The cave as transformative space, Clarissa's journal as exposition device, and the "until we meet again" framework all create sustainable series mythology without front-loading the reader with rules. The system reveals itself the way Dakota discovers it, which is the right instinct.
Humor That Respects Characters
The comedy never punches down. That is a harder thing to pull off than it sounds.
• Chandra attacking the cat is funny because of misunderstanding, not cruelty.
• Waya's "too-spirited" declaration and sheep-kissing are adorable, not stereotypical.
• The French excuse and thrift store scenes work because Dakota is in over his head, not because Chandra is ridiculous.

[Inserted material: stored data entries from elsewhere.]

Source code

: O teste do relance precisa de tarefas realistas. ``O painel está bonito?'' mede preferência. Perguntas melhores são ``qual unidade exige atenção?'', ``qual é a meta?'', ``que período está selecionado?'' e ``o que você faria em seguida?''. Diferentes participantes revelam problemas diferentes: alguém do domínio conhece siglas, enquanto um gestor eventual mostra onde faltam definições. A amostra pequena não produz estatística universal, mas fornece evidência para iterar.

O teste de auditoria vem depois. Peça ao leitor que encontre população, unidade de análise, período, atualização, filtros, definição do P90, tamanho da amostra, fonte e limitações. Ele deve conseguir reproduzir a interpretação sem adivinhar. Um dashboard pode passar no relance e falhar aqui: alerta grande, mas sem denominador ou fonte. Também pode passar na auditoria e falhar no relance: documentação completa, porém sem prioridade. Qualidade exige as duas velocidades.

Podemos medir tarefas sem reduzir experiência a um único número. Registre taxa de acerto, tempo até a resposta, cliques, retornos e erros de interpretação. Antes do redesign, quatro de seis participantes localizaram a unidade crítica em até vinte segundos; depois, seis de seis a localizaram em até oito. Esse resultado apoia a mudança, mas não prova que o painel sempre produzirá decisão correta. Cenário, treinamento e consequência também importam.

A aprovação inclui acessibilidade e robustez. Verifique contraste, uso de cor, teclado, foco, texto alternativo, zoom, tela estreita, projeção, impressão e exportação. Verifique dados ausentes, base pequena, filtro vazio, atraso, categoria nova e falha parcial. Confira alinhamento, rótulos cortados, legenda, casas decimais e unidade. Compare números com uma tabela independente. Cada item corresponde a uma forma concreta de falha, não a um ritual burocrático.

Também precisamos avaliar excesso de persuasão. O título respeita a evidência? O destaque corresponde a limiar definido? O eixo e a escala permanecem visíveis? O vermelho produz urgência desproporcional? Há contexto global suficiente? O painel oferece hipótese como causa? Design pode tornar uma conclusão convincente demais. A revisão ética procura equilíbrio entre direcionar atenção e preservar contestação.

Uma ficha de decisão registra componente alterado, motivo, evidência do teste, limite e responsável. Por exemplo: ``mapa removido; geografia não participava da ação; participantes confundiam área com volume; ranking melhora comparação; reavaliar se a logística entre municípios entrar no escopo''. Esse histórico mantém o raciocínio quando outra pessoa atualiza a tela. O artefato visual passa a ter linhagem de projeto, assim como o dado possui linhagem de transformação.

Compare this to how early Marvel reduced Indigenous characters to punchlines. The humor here comes from character, not culture. It is the kind of funny that makes a reader laugh and then immediately want to keep reading, because the people involved are people they actually care about.
Supporting Cast
The depth extends beyond the core four. These are characters with their own forward momentum.
Dusty
The novel shows his caretaker burden and his growing connection to Riana, setting up future arcs that feel earned rather than manufactured. He is an eleven-year-old who lost his mother and then raised a toddler. That weight shows.
Waya
His backstory about bullies teaching him to be gay is brilliant. Dark, funny, and true to queer experience. He is the heart of every room he enters and the reader will want a book of his own.
Amber
Her vegetarian rancher contradiction and her romance with Sam feel earned, not convenient. She is someone with her own life and her own reasons, and the relationship works because both of them have history that makes it complicated.
Sarge
The beer can / wolf confrontation is one of the best scenes in the book. Darkly funny, genuinely unsettling, and it lands the bite mark in a way that haunts. Sarge is not a villain. He is a man who doesn't know how to love a son who doesn't fit his blueprint, and that is a more interesting problem than villainy.
Sensory Detail
The wolf POV chapters use smell, sound, and instinct beautifully. This is where the writing is at its most alive.
• "He smelled so good. It wasn't merely the herbs...but his blood. It pulsed through the vein in his neck." This is visceral without being gratuitous.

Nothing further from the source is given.